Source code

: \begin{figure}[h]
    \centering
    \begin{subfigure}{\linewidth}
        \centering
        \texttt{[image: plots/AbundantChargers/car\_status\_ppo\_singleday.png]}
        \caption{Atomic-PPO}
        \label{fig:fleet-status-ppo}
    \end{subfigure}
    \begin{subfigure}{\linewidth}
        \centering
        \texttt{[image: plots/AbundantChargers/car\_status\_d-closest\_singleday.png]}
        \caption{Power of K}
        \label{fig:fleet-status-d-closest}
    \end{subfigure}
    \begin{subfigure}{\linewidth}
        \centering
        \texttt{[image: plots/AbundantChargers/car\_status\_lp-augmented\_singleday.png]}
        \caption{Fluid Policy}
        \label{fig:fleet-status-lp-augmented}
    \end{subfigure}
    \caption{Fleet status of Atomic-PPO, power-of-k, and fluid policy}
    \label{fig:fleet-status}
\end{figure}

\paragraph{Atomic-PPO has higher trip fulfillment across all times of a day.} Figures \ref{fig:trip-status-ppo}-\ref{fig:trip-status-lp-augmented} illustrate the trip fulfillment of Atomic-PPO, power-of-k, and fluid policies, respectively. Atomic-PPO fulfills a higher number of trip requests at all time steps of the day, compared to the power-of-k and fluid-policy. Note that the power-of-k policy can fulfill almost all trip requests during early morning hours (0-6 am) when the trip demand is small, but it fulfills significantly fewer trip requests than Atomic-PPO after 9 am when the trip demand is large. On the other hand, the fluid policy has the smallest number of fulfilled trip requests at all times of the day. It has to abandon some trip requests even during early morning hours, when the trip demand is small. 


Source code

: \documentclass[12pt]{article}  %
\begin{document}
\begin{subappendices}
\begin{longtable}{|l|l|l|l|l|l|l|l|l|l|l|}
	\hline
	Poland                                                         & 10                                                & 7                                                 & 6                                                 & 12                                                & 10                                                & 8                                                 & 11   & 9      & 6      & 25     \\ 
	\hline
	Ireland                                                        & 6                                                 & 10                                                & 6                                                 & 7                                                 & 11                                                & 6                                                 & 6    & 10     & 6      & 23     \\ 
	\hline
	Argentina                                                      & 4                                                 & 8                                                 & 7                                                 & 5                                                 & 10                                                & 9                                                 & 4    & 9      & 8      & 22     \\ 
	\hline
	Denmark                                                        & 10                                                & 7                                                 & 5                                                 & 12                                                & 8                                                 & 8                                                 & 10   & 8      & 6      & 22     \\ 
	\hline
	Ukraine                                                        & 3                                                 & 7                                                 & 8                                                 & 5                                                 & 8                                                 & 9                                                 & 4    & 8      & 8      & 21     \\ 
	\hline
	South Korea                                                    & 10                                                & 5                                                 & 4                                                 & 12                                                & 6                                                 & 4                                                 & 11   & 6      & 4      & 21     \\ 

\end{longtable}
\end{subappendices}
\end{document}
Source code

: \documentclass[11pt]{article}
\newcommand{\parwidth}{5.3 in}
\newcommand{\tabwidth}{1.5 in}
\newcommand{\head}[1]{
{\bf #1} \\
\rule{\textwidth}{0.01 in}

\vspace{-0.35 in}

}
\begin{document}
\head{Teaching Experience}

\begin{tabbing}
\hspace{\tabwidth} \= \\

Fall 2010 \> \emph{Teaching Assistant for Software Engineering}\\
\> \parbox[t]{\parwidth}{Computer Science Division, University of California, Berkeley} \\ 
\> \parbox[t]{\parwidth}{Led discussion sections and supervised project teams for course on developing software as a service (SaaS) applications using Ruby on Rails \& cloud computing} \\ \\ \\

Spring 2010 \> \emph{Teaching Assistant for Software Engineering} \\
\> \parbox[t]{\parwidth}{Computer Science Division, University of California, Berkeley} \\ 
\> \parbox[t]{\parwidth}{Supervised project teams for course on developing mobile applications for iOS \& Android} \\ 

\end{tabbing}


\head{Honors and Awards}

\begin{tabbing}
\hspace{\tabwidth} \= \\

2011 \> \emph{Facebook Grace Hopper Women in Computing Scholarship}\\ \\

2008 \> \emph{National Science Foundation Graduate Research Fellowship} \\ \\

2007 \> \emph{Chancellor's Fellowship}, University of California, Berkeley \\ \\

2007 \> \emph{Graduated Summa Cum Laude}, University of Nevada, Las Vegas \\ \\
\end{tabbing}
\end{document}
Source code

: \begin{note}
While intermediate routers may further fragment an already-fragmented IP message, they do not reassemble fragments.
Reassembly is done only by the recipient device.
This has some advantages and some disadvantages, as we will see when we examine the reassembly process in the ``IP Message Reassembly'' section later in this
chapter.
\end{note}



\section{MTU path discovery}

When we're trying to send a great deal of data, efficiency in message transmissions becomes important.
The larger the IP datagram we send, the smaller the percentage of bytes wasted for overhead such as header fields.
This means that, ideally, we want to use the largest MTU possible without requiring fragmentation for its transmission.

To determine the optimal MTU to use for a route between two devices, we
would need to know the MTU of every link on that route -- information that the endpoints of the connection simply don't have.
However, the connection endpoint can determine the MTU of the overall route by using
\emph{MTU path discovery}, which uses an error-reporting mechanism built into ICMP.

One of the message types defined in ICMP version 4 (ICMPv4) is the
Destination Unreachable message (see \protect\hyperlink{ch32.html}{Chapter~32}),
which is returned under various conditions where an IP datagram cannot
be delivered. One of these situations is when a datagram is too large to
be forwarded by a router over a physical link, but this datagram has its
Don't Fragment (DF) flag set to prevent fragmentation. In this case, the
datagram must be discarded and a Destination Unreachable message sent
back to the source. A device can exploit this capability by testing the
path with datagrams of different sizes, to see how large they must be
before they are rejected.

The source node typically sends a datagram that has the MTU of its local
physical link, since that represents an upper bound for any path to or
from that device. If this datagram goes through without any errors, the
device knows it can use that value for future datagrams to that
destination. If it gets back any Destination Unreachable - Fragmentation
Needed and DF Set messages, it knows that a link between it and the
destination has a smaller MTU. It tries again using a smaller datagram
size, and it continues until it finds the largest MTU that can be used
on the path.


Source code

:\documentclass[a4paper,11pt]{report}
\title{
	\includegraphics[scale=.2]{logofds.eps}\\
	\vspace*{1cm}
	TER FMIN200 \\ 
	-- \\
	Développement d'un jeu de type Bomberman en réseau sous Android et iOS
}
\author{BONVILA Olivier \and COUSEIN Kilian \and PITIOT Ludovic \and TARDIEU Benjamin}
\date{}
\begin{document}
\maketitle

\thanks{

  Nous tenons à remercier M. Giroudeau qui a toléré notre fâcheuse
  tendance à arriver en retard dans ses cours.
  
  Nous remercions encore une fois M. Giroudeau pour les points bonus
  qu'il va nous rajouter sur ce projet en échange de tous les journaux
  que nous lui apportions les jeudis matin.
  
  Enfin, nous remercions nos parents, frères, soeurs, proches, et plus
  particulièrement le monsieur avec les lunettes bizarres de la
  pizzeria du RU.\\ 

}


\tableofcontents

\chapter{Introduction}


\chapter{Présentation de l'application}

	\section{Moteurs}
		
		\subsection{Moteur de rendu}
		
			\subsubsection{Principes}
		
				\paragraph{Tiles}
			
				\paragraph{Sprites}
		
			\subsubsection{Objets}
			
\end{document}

********************

• [Work item] Reproduce every line of the material above that has the string "largest".

• [Response area]
This means that, ideally, we want to use the largest MTU possible without requiring fragmentation for its transmission.
size, and it continues until it finds the largest MTU that can be used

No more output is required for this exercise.